860. Long-Term Correction of Lysosomal Storage in CNS and Somatic Tissue in Adult MPS II Mice by Intravenous Administration of AAV

Abstract

A major obstacle in developing therapies for the central nervous system (CNS) disease in mucopolysaccharidoses (MPS) is the presence of the blood-brain barrier (BBB). Therapeutic effects of AAV gene delivery on both somatic and the CNS features in adult MPS II mice were studied using IV injection after pretreatment with mannitol, to disrupt the BBB and facilitate the CNS entry of the vector. An AAV serotype 2 vector, AAV2-CMV-hIdS, was used, containing a human iduronate sulfatase cDNA (hIdS) driven by a human cytomegalovirus promoter (CMV). A single dose of AAV2-CMV-hIdS viral vector (2-4×1011 viral particles in 200 μl) was delivered into adult (4-6 week old) MPS II mice (n=20) by tail vein injection 10 minutes after an IV infusion of mannitol (1-2 mg/gm of body weight). Our results demonstrated correction of GAG storage in multiple organs/tissues. A complete correction of GAG accumulation in liver was achieved (P < 0.01) and partial correction in kidney, heart, intestine and muscles was observed (P < 0.05) at 3, 6, 9 and up to 17 months in one animal. No obvious decrease of GAG content was observed in the spleens of the mice after AAV injection. Iduronate sulfatase enzyme activity was detected in the injected mouse liver samples with complete correction of lysosomal storage, at a level of 10-50% of that in the liver of normal mice.
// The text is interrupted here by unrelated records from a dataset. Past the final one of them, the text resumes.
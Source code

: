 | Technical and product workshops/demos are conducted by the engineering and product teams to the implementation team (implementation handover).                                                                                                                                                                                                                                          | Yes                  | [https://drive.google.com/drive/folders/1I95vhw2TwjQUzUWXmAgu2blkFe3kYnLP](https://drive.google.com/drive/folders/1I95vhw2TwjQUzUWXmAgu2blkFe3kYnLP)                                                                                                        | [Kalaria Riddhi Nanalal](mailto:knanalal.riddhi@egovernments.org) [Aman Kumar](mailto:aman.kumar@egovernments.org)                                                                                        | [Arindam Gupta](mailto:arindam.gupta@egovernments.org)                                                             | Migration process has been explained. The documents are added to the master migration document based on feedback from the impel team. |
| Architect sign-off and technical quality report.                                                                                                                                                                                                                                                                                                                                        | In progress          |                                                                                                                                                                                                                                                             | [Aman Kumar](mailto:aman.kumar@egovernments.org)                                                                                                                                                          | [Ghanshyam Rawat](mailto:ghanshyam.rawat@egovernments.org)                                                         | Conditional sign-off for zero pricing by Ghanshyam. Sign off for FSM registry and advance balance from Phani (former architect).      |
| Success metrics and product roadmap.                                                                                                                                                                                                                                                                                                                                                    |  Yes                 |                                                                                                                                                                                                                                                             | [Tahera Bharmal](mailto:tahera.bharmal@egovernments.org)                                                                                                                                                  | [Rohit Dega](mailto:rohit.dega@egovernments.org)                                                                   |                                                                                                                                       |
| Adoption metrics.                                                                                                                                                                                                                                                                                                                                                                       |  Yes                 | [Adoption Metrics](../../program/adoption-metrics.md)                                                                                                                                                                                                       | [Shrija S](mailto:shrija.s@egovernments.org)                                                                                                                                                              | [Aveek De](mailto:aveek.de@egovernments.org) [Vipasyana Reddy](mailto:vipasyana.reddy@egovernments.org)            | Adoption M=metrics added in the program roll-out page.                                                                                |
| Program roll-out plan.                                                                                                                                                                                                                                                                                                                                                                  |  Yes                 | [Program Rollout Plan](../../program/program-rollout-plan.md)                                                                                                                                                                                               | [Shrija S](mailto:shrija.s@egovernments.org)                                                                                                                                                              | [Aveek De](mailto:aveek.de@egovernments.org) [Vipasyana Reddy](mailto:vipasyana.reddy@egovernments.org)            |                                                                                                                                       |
Transmission electron microscopy and histopathology study demonstrated clearance of lysosomal storage in liver. In the brain of injected MPS II mice, a decrease of lysosomal storage was shown by histopathology in Purkinje cells and also in the neurons of the hippocampus, thalamus and cerebral cortex. In addition, physical appearances of IV injected MPS II mice, such as facial feature and spinal curvature, were clearly improved, and the life span of IV injected mice was prolonged, compared to that of non-treated MPS II mice. Our results suggest that IV administration of AAV vector following mannitol pretreatment may be a promising approach for treating both somatic and CNS disease in lysosomal storage disorders.